EXERCISE INSTRUCTIONS - Your answer should be a single number: the count of lines in the listing that contain "copied".

DATA SECTION -
◇ ◇ ◇

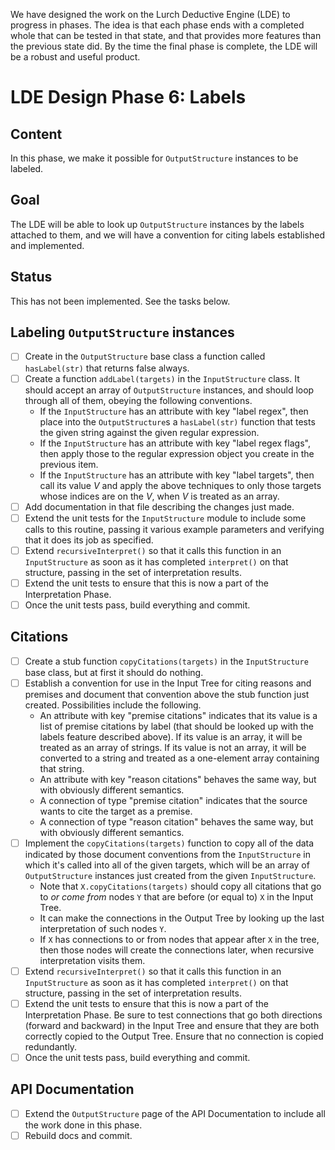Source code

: 
We have designed the work on the Lurch Deductive Engine (LDE) to progress in
phases.  The idea is that each phase ends with a completed whole that can be
tested in that state, and that provides more features than the previous
state did.  By the time the final phase is complete, the LDE will be a
robust and useful product.

# LDE Design Phase 6: Labels

## Content

In this phase, we make it possible for `OutputStructure` instances to be
labeled.

## Goal

The LDE will be able to look up `OutputStructure` instances by the labels
attached to them, and we will have a convention for citing labels
established and implemented.

## Status

This has not been implemented.  See the tasks below.

## Labeling `OutputStructure` instances

 * [ ] Create in the `OutputStructure` base class a function called
   `hasLabel(str)` that returns false always.
 * [ ] Create a function `addLabel(targets)` in the `InputStructure` class.
   It should accept an array of `OutputStructure` instances, and should loop
   through all of them, obeying the following conventions.
    * If the `InputStructure` has an attribute with key "label regex", then
      place into the `OutputStructure`s a `hasLabel(str)` function that
      tests the given string against the given regular expression.
    * If the `InputStructure` has an attribute with key "label regex flags",
      then apply those to the regular expression object you create in the
      previous item.
    * If the `InputStructure` has an attribute with key "label targets",
      then call its value $V$ and apply the above techniques to only those
      targets whose indices are on the $V$, when $V$ is treated as an array.
 * [ ] Add documentation in that file describing the changes just made.
 * [ ] Extend the unit tests for the `InputStructure` module to include some
   calls to this routine, passing it various example parameters and
   verifying that it does its job as specified.
 * [ ] Extend `recursiveInterpret()` so that it calls this function in an
   `InputStructure` as soon as it has completed `interpret()` on that
   structure, passing in the set of interpretation results.
 * [ ] Extend the unit tests to ensure that this is now a part of the
   Interpretation Phase.
 * [ ] Once the unit tests pass, build everything and commit.

## Citations

 * [ ] Create a stub function `copyCitations(targets)` in the
   `InputStructure` base class, but at first it should do nothing.
 * [ ] Establish a convention for use in the Input Tree for citing reasons
   and premises and document that convention above the stub function just
   created.  Possibilities include the following.
    * An attribute with key "premise citations" indicates that its value is
      a list of premise citations by label (that should be looked up with
      the labels feature described above).  If its value is an array, it
      will be treated as an array of strings.  If its value is not an array,
      it will be converted to a string and treated as a one-element array
      containing that string.
    * An attribute with key "reason citations" behaves the same way, but
      with obviously different semantics.
    * A connection of type "premise citation" indicates that the source
      wants to cite the target as a premise.
    * A connection of type "reason citation" behaves the same way, but with
      obviously different semantics.
 * [ ] Implement the `copyCitations(targets)` function to copy all of the
   data indicated by those document conventions from the `InputStructure` in
   which it's called into all of the given targets, which will be an array
   of `OutputStructure` instances just created from the given
   `InputStructure`.
    * Note that `X.copyCitations(targets)` should copy all citations that go
      to *or come from* nodes `Y` that are before (or equal to) `X` in the
      Input Tree.
    * It can make the connections in the Output Tree by looking up the last
      interpretation of such nodes `Y`.
    * If `X` has connections to or from nodes that appear after `X` in the
      tree, then those nodes will create the connections later, when
      recursive interpretation visits them.
 * [ ] Extend `recursiveInterpret()` so that it calls this function in an
   `InputStructure` as soon as it has completed `interpret()` on that
   structure, passing in the set of interpretation results.
 * [ ] Extend the unit tests to ensure that this is now a part of the
   Interpretation Phase.  Be sure to test connections that go both
   directions (forward and backward) in the Input Tree and ensure that they
   are both correctly copied to the Output Tree.  Ensure that no connection
   is copied redundantly.
 * [ ] Once the unit tests pass, build everything and commit.

## API Documentation

 * [ ] Extend the `OutputStructure` page of the API Documentation to include
   all the work done in this phase.
 * [ ] Rebuild docs and commit.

◇ ◇ ◇

ANSWER TO THIS PROBLEM - 2